Secretary of State Mike Pompeo is on the hot seat again, this time for urging President Trump to fire the State Department inspector general, Steve Linick, which Trump did late Friday night.

Multiple news sources say Linick was investigating Pompeo, and according to CNN, he “had nearly completed an investigation into [Pompeo’s] decision to fast-track an $8 billion arms sale to Saudi Arabia.” Those arms are certain to be used in the brutal Saudi-led war in Yemen, where thousands of civilians have died. 

Presidents can sidestep congressional review of such arms deals, if they believe a national security emergency requires it. In this case, Trump would be ignoring a bipartisan resolution Congress passed just last month, aimed at ending U.S. military support for the Saudi attacks in Yemen.

House Foreign Affairs Committee chairman Eliot Engel (D-NY) told CNN that his office is investigating “Trump’s phony declaration of an emergency so he could send weapons to Saudi Arabia. We don’t have the full picture yet, but it’s troubling that Secretary Pompeo wanted … Linick pushed out before this work could be completed.”

This is a much more serious allegation than the reason first given for Linick’s interest in Pompeo, which was that he used government aides and security agents to run personal errands (including collecting Pompeo’s dog, Sherman, from the groomer) while on the federal payroll.

One agent who says he was sent to pick up Chinese food for Pompeo last month says he and other complained that they’re being treated like “UberEats with guns.” 

So, Pompeo on the hot seat.

But while Donald Trump has been in the White House, the “hot seat” has been so frequently occupied by Trump officials that it seems to have cooled to a comfortable warmth — as if the president had just gotten up from it.

Linick’s dismissal won’t actually take effect for 30 days — June 15 — giving Democrats time to try to block it. And to no one’s surprise, they’ve jumped on the story.

“The president has the right to fire any federal employee,” House Speaker Nancy Pelosi (D-CA) said on CBS’s “Face the Nation” on Sunday. “But the fact is, if it looks like it is in retaliation for something that the IG, the inspector general, is doing, that could be unlawful.”

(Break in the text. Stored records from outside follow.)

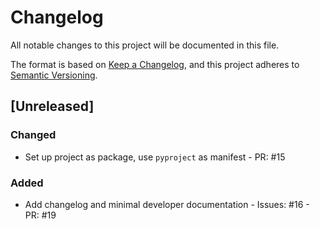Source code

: # Changelog
All notable changes to this project will be documented in this file.

The format is based on [Keep a Changelog](https://keepachangelog.com/en/1.1.0/),
and this project adheres to [Semantic Versioning](https://semver.org/spec/v2.0.0.html).

## [Unreleased]
### Changed
- Set up project as package, use `pyproject` as manifest - PR: #15

### Added
- Add changelog and minimal developer documentation - Issues: #16 - PR: #19
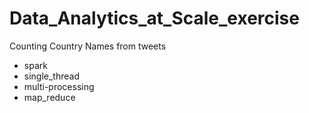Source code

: # Data_Analytics_at_Scale_exercise
Counting Country Names from tweets

* spark
* single_thread
* multi-processing
* map_reduce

Inspectors general are the official watchdogs charged with being on the lookout for corruption and misbehavior in the government.

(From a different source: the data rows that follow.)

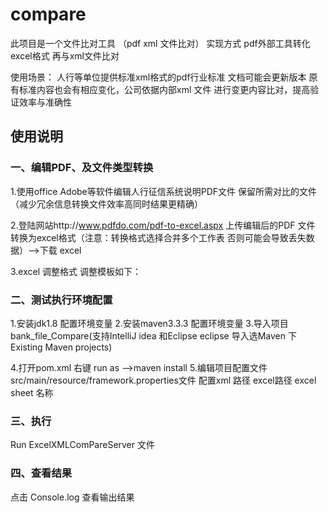 # compare
此项目是一个文件比对工具 （pdf xml 文件比对） 实现方式 pdf外部工具转化excel格式 再与xml文件比对

使用场景： 人行等单位提供标准xml格式的pdf行业标准 文档可能会更新版本 原有标准内容也会有相应变化，公司依据内部xml 
文件 进行变更内容比对，提高验证效率与准确性


## 使用说明
### 一、编辑PDF、及文件类型转换
1.使用office Adobe等软件编辑人行征信系统说明PDF文件 保留所需对比的文件（减少冗余信息转换文件效率高同时结果更精确）

2.登陆网站http://www.pdfdo.com/pdf-to-excel.aspx
上传编辑后的PDF 文件 转换为excel格式（注意：转换格式选择合并多个工作表 否则可能会导致丢失数据）-->下载 excel


3.excel 调整格式 调整模板如下：


### 二、测试执行环境配置
1.安装jdk1.8 配置环境变量
2.安装maven3.3.3 配置环境变量
3.导入项目bank_file_Compare(支持IntelliJ idea 和Eclipse eclipse 导入选Maven 下Existing Maven projects)

4.打开pom.xml  右键 run as -->maven install
5.编辑项目配置文件 src/main/resource/framework.properties文件 配置xml 路径  excel路径  excel sheet 名称


### 三、执行
Run ExcelXMLComPareServer 文件


### 四、查看结果
点击 Console.log 查看输出结果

Pelosi called Linick’s firing “unsavory” — “when you take out someone who is there to stop waste, fraud, abuse or other violations of the law that they believe to be happening,” reports the New York Times.

But some Republicans are also troubled by the allegations against Pompeo, particularly because Linick appears to be part of a purge of inspectors general by the president; he’s the fourth one ousted this year.

Sen. Mitt Romney (R-UT), no Trump fan, wrote Saturday evening on Twitter that “The firings of multiple Inspectors General is unprecedented; doing so without good cause chills the independence essential to their purpose. It is a threat to accountable democracy and a fissure in the constitutional balance of power.”

Pompeo’s wife, Susan, appears likely to “get dragged into any inquiries that arise” from all this, reports Politico.

“U.S. diplomats have quietly voiced concerns for many months about Susan Pompeo’s role at the State Department. They note, for instance, that she occasionally travels with the secretary, requiring State Department staffers to assist her,” the political website says. 

“Her decision to travel with her husband on an eight-day swing through the Middle East in early 2019 in particular upset some within the State Department because the trip took place during a lengthy government shutdown when many federal employees were going unpaid.”

It must be noted that other secretaries of state have also been accompanied by their wives on official trips.

The Pompeos have often traveled to their home state of Kansas, with the secretary “a frequent guest on Kansas radio and other media outlets, though he deflected numerous questions about his motivation for the trips,” Politico says.

Some observers think Pompeo plans to run for the Senate.

And both national and state Republican leaders have urged Pompeo to run, viewing an election win as a near-certainty, given his prominent name, political conservatism and evangelical Christianity.

Last Fall the Kansas City Star published an editorial, since deleted online, criticizing his frequent visits to the state, titled: “Mike Pompeo, either quit and run for U.S. Senate in Kansas or focus on your day job.”